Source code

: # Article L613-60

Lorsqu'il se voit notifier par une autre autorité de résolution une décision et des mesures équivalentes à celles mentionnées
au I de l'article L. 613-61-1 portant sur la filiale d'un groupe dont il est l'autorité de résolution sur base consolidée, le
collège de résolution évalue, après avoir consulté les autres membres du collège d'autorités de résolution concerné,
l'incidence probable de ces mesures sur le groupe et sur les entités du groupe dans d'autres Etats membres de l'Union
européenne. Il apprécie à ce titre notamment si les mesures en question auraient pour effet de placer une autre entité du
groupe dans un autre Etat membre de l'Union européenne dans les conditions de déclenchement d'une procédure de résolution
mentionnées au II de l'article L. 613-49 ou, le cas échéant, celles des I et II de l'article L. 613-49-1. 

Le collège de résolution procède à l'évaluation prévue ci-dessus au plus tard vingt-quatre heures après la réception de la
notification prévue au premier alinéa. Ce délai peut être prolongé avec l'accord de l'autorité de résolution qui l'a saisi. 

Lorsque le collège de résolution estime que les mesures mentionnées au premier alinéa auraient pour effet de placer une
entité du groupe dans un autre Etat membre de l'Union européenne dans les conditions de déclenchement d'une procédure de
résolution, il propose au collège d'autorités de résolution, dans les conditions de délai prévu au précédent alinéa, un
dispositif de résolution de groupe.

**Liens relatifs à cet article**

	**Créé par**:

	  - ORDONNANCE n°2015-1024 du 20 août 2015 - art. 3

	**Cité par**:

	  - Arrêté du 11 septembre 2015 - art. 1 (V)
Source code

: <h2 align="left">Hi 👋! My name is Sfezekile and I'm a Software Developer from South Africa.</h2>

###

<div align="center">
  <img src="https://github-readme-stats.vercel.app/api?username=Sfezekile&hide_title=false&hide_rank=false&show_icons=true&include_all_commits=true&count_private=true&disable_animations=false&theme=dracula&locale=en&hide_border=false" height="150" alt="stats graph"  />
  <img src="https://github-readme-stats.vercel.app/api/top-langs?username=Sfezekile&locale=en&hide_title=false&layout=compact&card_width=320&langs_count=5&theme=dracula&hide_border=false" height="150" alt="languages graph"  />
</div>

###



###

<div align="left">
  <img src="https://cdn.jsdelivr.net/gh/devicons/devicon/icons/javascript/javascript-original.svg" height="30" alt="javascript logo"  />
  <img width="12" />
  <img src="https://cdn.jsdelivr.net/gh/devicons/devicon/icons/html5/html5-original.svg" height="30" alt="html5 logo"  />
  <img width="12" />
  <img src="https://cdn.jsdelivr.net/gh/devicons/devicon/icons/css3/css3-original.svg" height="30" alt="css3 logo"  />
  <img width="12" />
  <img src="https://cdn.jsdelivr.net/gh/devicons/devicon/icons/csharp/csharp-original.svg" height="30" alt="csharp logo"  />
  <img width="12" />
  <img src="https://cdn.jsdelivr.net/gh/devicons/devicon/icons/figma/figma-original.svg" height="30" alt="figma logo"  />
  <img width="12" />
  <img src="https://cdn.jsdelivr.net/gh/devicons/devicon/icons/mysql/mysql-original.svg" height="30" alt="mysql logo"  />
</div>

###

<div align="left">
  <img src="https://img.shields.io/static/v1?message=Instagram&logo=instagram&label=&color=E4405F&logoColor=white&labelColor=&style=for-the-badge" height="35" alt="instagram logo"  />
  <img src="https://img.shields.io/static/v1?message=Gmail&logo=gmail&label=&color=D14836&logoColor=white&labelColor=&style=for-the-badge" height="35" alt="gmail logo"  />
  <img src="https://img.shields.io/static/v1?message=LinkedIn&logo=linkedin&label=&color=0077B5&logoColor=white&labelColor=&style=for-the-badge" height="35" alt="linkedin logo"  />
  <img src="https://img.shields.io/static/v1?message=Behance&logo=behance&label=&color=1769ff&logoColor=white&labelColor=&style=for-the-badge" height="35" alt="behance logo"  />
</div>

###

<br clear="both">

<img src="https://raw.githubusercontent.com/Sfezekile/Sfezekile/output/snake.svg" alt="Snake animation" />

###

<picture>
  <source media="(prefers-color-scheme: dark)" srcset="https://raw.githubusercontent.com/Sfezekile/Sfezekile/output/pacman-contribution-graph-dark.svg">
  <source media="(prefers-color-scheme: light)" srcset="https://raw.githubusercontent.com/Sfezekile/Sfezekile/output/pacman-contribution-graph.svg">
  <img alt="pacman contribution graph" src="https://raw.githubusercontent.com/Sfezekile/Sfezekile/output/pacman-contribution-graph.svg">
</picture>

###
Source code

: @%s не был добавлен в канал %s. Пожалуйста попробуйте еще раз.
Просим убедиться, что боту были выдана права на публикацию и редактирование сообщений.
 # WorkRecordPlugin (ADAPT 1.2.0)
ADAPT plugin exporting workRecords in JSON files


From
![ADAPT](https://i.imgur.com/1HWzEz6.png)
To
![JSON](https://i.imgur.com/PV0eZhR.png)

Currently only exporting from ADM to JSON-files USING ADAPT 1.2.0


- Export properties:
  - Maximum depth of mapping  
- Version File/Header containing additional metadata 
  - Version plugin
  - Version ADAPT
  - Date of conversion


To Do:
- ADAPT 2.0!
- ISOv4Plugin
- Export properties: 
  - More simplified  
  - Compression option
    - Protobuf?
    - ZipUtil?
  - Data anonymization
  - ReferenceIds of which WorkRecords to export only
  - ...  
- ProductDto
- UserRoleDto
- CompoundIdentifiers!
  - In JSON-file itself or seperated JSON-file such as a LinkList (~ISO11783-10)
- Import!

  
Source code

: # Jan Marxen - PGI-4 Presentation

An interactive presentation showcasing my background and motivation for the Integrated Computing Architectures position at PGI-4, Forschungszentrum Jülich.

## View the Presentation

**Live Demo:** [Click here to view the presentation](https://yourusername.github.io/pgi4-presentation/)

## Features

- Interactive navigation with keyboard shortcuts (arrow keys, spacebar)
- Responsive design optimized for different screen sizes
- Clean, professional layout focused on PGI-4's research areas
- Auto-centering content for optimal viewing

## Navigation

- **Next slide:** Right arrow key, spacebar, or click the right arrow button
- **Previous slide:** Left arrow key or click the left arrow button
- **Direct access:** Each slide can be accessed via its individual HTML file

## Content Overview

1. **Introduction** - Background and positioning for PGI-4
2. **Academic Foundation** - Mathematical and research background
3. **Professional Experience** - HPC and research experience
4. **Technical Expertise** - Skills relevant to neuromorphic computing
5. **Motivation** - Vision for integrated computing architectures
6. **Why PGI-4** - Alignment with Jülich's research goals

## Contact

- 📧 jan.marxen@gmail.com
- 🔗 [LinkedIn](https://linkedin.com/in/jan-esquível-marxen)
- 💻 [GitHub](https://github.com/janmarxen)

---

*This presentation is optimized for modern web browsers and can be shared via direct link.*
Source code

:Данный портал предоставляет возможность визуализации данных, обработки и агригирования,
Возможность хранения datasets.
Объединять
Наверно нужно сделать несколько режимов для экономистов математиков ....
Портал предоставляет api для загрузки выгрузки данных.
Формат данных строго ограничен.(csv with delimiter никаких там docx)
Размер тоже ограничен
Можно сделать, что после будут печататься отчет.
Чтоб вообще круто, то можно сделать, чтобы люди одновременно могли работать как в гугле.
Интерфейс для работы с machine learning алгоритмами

------

• **Required action**
If a line in the entries above contains the word "color", copy it.

• **Output**
  <img src="https://img.shields.io/static/v1?message=Instagram&logo=instagram&label=&color=E4405F&logoColor=white&labelColor=&style=for-the-badge" height="35" alt="instagram logo"  />
  <img src="https://img.shields.io/static/v1?message=Gmail&logo=gmail&label=&color=D14836&logoColor=white&labelColor=&style=for-the-badge" height="35" alt="gmail logo"  />
  <img src="https://img.shields.io/static/v1?message=LinkedIn&logo=linkedin&label=&color=0077B5&logoColor=white&labelColor=&style=for-the-badge" height="35" alt="linkedin logo"  />
  <img src="https://img.shields.io/static/v1?message=Behance&logo=behance&label=&color=1769ff&logoColor=white&labelColor=&style=for-the-badge" height="35" alt="behance logo"  />
  <source media="(prefers-color-scheme: dark)" srcset="https://raw.githubusercontent.com/Sfezekile/Sfezekile/output/pacman-contribution-graph-dark.svg">
  <source media="(prefers-color-scheme: light)" srcset="https://raw.githubusercontent.com/Sfezekile/Sfezekile/output/pacman-contribution-graph.svg">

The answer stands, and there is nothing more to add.